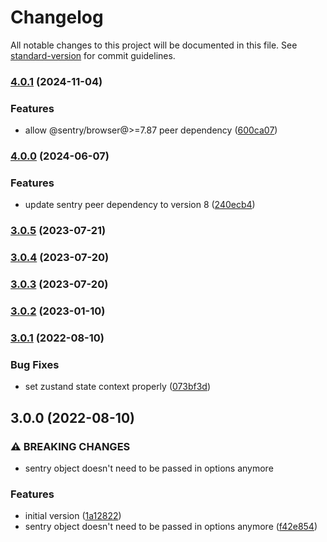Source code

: # Changelog

All notable changes to this project will be documented in this file. See [standard-version](https://github.com/conventional-changelog/standard-version) for commit guidelines.

### [4.0.1](https://github.com/Thanaen/sentry-zustand-middleware/compare/v4.0.0...v4.0.1) (2024-11-04)

### Features

* allow @sentry/browser@>=7.87 peer dependency ([600ca07](https://github.com/Thanaen/sentry-zustand-middleware/commit/600ca07731c329b438e712323225eaa7136da4f0))

### [4.0.0](https://github.com/Thanaen/sentry-zustand-middleware/compare/v3.0.5...v4.0.0) (2024-06-07)

### Features

* update sentry peer dependency to version 8 ([240ecb4](https://github.com/Thanaen/sentry-zustand-middleware/commit/240ecb408c2f0acce001158e93c3abf88eb0f67b))

### [3.0.5](https://github.com/Thanaen/sentry-zustand-middleware/compare/v3.0.4...v3.0.5) (2023-07-21)

### [3.0.4](https://github.com/Thanaen/sentry-zustand-middleware/compare/v3.0.3...v3.0.4) (2023-07-20)

### [3.0.3](https://github.com/Thanaen/sentry-zustand-middleware/compare/v3.0.2...v3.0.3) (2023-07-20)

### [3.0.2](https://github.com/Thanaen/sentry-zustand-middleware/compare/v3.0.1...v3.0.2) (2023-01-10)

### [3.0.1](https://github.com/Thanaen/sentry-zustand-middleware/compare/v3.0.0...v3.0.1) (2022-08-10)


### Bug Fixes

* set zustand state context properly ([073bf3d](https://github.com/Thanaen/sentry-zustand-middleware/commit/073bf3da8495265a0819252859c7331340db2993))

## 3.0.0 (2022-08-10)


### ⚠ BREAKING CHANGES

* sentry object doesn't need to be passed in options anymore

### Features

* initial version ([1a12822](https://github.com/Thanaen/sentry-zustand-middleware/commit/1a12822214d5a0ed3f42c5099b6ac9f7556a1f74))
* sentry object doesn't need to be passed in options anymore ([f42e854](https://github.com/Thanaen/sentry-zustand-middleware/commit/f42e8548f6dd00a353890cb210094dcf5323e3fe))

◆ What you should do
Copy out every line above without change, dropping the pictures.

◆ Output of the task
Source code

: # Changelog

All notable changes to this project will be documented in this file. See [standard-version](https://github.com/conventional-changelog/standard-version) for commit guidelines.

### [4.0.1](https://github.com/Thanaen/sentry-zustand-middleware/compare/v4.0.0...v4.0.1) (2024-11-04)

### Features

* allow @sentry/browser@>=7.87 peer dependency ([600ca07](https://github.com/Thanaen/sentry-zustand-middleware/commit/600ca07731c329b438e712323225eaa7136da4f0))

### [4.0.0](https://github.com/Thanaen/sentry-zustand-middleware/compare/v3.0.5...v4.0.0) (2024-06-07)

### Features

* update sentry peer dependency to version 8 ([240ecb4](https://github.com/Thanaen/sentry-zustand-middleware/commit/240ecb408c2f0acce001158e93c3abf88eb0f67b))

### [3.0.5](https://github.com/Thanaen/sentry-zustand-middleware/compare/v3.0.4...v3.0.5) (2023-07-21)

### [3.0.4](https://github.com/Thanaen/sentry-zustand-middleware/compare/v3.0.3...v3.0.4) (2023-07-20)

### [3.0.3](https://github.com/Thanaen/sentry-zustand-middleware/compare/v3.0.2...v3.0.3) (2023-07-20)

### [3.0.2](https://github.com/Thanaen/sentry-zustand-middleware/compare/v3.0.1...v3.0.2) (2023-01-10)

### [3.0.1](https://github.com/Thanaen/sentry-zustand-middleware/compare/v3.0.0...v3.0.1) (2022-08-10)


### Bug Fixes

* set zustand state context properly ([073bf3d](https://github.com/Thanaen/sentry-zustand-middleware/commit/073bf3da8495265a0819252859c7331340db2993))

## 3.0.0 (2022-08-10)


### ⚠ BREAKING CHANGES

* sentry object doesn't need to be passed in options anymore

### Features

* initial version ([1a12822](https://github.com/Thanaen/sentry-zustand-middleware/commit/1a12822214d5a0ed3f42c5099b6ac9f7556a1f74))
* sentry object doesn't need to be passed in options anymore ([f42e854](https://github.com/Thanaen/sentry-zustand-middleware/commit/f42e8548f6dd00a353890cb210094dcf5323e3fe))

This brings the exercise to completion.